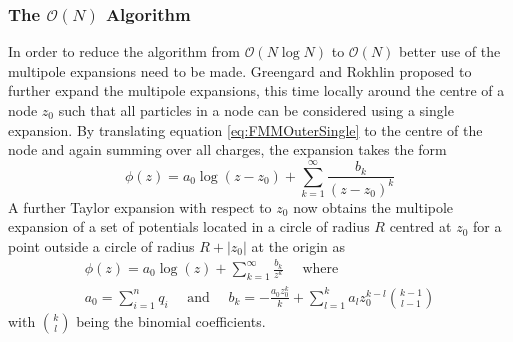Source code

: \subsubsection{\texorpdfstring{The $\mathcal{O}(N)$ Algorithm}{The O(N) Algorithm}} \label{subsec:OrderNFMM}
In order to reduce the algorithm from $\mathcal{O}(N\log N)$ to $\mathcal{O}(N)$ better use of the multipole expansions need to be made. Greengard and Rokhlin proposed to further expand the multipole expansions, this time locally around the centre of a node $z_0$ such that all particles in a node can be considered using a single expansion.
By translating equation \cref{eq:FMMOuterSingle} to the centre of the node and again summing over all charges, the expansion takes the form
\begin{equation}
\label{eq:FMMOuterMultiTrans1}
    \phi(z) = a_0\log(z-z_0) + \sum_{k=1}^\infty \frac{b_k}{(z-z_0)^k}
\end{equation}
A further Taylor expansion with respect to $z_0$ now obtains the multipole expansion of a set of potentials located in a circle of radius $R$ centred at $z_0$ for a point outside a circle of radius $R+|z_0|$ at the origin as
\begin{equation}
\label{eq:FMMOuterMultiTrans2}
\begin{gathered}
    \phi(z) = a_0\log(z) + \sum_{k=1}^\infty \frac{b_k}{z^k} \quad \text{ where } \\
    a_0 = \sum_{i=1}^n q_i \quad \text{ and } \quad b_k = -\frac{a_0 z_0^k}{k} + \sum_{l=1}^{k} a_l z_0^{k-l} \binom{k-1}{l-1}
\end{gathered}
\end{equation}
with $\binom{k}{l}$ being the binomial coefficients.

★ ★ ★

_WORK INSTRUCTIONS_:
Show me each line of the listing above with "binom" in it.

_RESPONSE FOR THIS EXERCISE_:
    a_0 = \sum_{i=1}^n q_i \quad \text{ and } \quad b_k = -\frac{a_0 z_0^k}{k} + \sum_{l=1}^{k} a_l z_0^{k-l} \binom{k-1}{l-1}
with $\binom{k}{l}$ being the binomial coefficients.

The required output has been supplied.